Mass-media organization owned by Big Business interests in Canada's capital, have of course, sought to minimize awareness about the health and overall environmental hazards of an irresponsible agenda, that is endorsed under the dysfuctional NAFTA regime.

NAFTA has undermined the ability of government and representative groups in Canada to be able to use public legislation to protect communities and regions in Canada from such U.S. and other foreign owned commercially self-serving projects for elites.

Supported by the NAFTA regime, and fuelled by the recent rise in the world price of uranium, Arizona-based Bancroft Uranium Inc. is exploring 1,080 hectares in Highlands East, a small municipality with a population of 3,000 about two hours north of Toronto.

The area produced nearly 6.75 million kilograms of uranium in the 1950s and 1960s. The company's plan to start drilling in January has sparked fears of environmental destruction and water contamination. Anyone who takes jobs from such uranium mining activity is not only supporting an unethical business enterprise; but also risks jeopardizing their own health from cancers and other related illnesses.

Highlands East resident Robin Simpson, whose 40 hectares have been staked by another uranium exploration company, Vancouver-based El Nino Ventures, said he's concerned his water supply could be contaminated if companies drilling for rock samples hit an underground aquifer.

The situation in Highlands East is illustrative of similar debates taking place across Canada in which uranium-exploration companies and provincial governments are butting heads with local residents.

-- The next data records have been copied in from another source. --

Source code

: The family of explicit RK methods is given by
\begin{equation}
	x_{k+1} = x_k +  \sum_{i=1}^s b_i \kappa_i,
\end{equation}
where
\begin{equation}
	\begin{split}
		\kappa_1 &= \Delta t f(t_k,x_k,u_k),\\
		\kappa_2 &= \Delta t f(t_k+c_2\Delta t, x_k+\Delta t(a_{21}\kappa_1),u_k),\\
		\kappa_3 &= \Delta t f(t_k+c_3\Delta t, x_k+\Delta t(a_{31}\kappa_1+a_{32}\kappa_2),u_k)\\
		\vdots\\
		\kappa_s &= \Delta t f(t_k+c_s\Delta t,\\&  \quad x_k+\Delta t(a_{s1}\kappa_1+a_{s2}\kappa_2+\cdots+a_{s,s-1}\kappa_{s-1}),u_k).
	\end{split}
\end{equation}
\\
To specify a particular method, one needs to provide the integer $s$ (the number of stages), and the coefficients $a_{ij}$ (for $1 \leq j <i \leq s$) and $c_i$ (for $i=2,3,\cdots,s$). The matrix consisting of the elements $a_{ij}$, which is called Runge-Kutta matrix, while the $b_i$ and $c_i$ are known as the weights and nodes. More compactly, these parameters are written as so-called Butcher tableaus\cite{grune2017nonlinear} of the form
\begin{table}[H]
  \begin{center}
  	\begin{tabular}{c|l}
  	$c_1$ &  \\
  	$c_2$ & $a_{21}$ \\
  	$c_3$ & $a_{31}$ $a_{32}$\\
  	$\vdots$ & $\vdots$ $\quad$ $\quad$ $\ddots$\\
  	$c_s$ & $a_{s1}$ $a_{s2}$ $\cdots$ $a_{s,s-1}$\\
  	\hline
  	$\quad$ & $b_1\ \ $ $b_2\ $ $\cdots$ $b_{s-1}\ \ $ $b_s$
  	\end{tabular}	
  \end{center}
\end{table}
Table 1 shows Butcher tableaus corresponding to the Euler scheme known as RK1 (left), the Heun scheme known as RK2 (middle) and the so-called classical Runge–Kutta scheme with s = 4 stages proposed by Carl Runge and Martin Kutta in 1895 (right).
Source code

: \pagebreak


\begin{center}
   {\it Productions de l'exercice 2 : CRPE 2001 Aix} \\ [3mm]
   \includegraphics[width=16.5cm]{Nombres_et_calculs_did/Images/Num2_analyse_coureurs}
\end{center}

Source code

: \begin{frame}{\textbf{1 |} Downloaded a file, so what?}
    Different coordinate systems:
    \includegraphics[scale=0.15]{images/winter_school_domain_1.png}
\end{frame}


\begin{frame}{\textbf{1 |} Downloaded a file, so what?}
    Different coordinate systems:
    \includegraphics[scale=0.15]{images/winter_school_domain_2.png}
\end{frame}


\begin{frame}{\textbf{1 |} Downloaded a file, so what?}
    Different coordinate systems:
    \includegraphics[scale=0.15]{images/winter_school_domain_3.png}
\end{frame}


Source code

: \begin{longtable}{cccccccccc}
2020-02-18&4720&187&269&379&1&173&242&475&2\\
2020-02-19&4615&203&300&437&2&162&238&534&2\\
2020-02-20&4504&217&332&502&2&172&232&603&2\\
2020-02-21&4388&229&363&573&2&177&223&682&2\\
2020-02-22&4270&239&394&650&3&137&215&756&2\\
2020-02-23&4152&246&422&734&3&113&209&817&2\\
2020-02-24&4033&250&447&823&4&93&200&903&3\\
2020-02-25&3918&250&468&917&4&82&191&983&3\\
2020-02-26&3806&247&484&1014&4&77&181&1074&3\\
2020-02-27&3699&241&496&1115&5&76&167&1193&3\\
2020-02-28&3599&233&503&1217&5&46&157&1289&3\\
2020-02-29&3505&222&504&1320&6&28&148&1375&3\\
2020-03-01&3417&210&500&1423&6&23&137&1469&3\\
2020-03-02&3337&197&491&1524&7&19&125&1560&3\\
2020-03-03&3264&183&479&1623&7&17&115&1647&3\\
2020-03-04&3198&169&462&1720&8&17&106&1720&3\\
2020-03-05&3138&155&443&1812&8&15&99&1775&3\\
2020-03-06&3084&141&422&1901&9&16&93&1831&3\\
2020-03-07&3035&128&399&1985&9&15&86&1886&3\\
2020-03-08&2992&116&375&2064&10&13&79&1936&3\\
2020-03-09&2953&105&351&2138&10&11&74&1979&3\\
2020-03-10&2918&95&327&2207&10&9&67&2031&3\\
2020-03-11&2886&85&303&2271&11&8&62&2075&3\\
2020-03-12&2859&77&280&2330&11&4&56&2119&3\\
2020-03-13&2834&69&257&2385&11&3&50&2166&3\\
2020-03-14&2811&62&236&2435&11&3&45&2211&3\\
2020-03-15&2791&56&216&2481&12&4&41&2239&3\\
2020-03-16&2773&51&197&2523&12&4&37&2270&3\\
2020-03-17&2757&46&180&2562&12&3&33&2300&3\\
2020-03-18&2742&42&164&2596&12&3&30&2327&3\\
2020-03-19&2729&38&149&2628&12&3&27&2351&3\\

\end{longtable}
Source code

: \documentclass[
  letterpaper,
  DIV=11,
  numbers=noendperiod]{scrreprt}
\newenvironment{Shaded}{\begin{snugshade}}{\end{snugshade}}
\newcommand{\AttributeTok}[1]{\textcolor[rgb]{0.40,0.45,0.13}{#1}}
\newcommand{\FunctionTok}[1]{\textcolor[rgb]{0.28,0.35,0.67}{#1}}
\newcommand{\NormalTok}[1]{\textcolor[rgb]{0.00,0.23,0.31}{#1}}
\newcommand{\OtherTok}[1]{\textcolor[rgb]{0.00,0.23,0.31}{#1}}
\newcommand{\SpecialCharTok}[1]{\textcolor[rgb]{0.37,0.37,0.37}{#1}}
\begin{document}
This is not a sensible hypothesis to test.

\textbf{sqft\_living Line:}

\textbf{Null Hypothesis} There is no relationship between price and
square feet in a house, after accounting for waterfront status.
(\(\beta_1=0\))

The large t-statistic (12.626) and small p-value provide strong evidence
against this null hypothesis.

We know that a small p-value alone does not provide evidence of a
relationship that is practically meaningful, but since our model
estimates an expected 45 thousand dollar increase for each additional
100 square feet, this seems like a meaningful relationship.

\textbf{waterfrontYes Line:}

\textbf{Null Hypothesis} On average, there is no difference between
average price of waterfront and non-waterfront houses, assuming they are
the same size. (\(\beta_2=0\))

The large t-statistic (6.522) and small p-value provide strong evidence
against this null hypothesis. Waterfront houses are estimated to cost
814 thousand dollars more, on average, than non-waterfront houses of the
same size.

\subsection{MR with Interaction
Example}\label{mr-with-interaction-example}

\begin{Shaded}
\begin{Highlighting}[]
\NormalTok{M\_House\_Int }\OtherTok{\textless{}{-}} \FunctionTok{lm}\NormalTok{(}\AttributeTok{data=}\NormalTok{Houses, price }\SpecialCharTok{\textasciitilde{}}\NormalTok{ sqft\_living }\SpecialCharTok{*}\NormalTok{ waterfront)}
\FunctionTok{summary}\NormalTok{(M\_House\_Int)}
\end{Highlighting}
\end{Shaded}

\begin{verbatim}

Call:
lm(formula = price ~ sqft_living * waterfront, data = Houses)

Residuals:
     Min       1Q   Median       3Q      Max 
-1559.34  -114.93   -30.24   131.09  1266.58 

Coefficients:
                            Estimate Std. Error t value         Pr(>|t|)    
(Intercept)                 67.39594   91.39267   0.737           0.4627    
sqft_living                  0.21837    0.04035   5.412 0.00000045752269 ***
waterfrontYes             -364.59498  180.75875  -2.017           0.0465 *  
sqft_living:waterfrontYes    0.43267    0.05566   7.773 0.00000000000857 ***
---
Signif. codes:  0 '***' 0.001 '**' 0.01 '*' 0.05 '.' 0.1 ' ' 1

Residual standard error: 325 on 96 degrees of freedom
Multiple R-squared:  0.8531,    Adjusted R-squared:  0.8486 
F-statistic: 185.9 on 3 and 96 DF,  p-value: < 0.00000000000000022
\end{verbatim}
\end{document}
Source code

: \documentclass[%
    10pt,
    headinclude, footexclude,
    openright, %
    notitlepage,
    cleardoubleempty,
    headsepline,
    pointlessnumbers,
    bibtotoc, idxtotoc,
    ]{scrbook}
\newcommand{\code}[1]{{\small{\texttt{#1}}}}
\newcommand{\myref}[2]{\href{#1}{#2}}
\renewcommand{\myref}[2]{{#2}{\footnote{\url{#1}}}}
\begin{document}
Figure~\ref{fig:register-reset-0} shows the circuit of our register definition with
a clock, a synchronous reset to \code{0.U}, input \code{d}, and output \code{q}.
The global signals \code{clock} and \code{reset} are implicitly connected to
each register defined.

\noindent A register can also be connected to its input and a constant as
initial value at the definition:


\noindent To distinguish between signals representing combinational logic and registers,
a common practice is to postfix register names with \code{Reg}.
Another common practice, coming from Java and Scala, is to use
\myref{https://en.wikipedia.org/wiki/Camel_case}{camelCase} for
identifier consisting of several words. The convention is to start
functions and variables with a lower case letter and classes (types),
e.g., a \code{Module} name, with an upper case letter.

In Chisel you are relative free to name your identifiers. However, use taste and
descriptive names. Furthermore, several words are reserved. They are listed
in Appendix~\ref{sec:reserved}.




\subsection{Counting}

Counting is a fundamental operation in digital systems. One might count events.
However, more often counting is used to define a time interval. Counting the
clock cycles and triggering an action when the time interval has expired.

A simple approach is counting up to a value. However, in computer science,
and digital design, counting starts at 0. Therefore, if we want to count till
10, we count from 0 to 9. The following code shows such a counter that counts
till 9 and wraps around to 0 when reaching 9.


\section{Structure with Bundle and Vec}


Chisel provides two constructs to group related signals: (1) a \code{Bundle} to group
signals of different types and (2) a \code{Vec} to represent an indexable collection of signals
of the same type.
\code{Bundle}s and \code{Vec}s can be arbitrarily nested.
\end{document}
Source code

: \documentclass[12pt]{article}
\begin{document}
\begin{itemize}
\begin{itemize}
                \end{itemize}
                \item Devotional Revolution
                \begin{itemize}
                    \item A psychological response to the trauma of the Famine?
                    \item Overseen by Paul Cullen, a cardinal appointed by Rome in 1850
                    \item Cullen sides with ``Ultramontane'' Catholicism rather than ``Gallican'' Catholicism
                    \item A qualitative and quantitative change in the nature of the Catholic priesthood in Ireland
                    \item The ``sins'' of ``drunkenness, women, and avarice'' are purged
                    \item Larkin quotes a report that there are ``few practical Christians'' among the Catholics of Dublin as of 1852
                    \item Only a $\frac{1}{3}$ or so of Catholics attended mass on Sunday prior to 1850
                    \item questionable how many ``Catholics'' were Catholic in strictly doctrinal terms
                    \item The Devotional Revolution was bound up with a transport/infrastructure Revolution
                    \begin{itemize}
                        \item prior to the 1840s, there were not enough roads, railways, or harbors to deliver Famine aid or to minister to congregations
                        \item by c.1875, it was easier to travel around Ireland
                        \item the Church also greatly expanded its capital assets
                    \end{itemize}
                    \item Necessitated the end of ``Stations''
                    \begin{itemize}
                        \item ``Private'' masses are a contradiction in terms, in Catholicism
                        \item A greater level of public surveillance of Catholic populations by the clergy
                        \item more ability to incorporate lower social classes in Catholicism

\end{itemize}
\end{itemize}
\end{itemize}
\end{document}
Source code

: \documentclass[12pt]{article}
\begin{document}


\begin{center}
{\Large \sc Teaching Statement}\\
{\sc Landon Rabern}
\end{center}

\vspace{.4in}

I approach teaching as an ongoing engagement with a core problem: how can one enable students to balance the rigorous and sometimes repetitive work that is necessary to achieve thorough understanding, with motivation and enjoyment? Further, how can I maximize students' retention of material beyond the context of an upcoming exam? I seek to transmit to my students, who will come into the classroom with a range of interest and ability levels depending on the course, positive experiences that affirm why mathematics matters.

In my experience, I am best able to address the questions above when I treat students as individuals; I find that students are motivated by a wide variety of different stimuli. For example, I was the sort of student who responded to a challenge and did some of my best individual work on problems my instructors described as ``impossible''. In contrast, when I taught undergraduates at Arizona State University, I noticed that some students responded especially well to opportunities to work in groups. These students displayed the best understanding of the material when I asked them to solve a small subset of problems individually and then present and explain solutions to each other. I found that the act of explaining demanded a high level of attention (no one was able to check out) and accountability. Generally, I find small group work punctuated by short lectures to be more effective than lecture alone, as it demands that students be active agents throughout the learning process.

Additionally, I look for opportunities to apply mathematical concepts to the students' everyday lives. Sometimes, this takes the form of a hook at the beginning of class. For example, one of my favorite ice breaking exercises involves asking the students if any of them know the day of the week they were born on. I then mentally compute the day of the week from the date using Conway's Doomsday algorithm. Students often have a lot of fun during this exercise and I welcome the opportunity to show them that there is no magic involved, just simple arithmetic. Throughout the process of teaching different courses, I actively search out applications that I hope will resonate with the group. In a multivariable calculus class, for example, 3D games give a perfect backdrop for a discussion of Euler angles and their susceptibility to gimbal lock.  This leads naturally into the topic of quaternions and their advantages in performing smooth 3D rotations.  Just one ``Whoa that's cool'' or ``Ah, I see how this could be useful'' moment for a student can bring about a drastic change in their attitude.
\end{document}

In Sharbot Lake, an Eastern Ontario township near the Ottawa Valley, local residents and members of the Ardoch Algonquin and Shabot Obaadjiwan occupied Crown land last summer to protest against uranium exploration by mining company Frontenac Ventures Inc. The protesters were ordered removed by a Kingston court in September, and the company is continuing with its plan to start taking soil core samples in the new year.

Anne-Marie Flanagan, a spokeswoman for Michael Gravelle, Ontario's minister of Northern Development and Mines, said the health of people living near uranium exploration sites is a “serious concern,” but emphasized that no uranium mine would come into existence without a full environmental assessment and public consultation process.

However, that remark does not appear to be politically genuine, in light of the Premier McGuinity government less than steller leadership on redressing all kinds of environmental destruction in Ontario, under NAFTA.

However, don't wait for apparent "impostor social democrats" like Jack Layton and other NDP leaders to provide sincere leadership in this area. The NDP while claiming that is a 'friend of the environment' and other related social justice issues, indeed supports the anti-labour rights, anti-social justice as well as anti-environment protection focused NAFTA.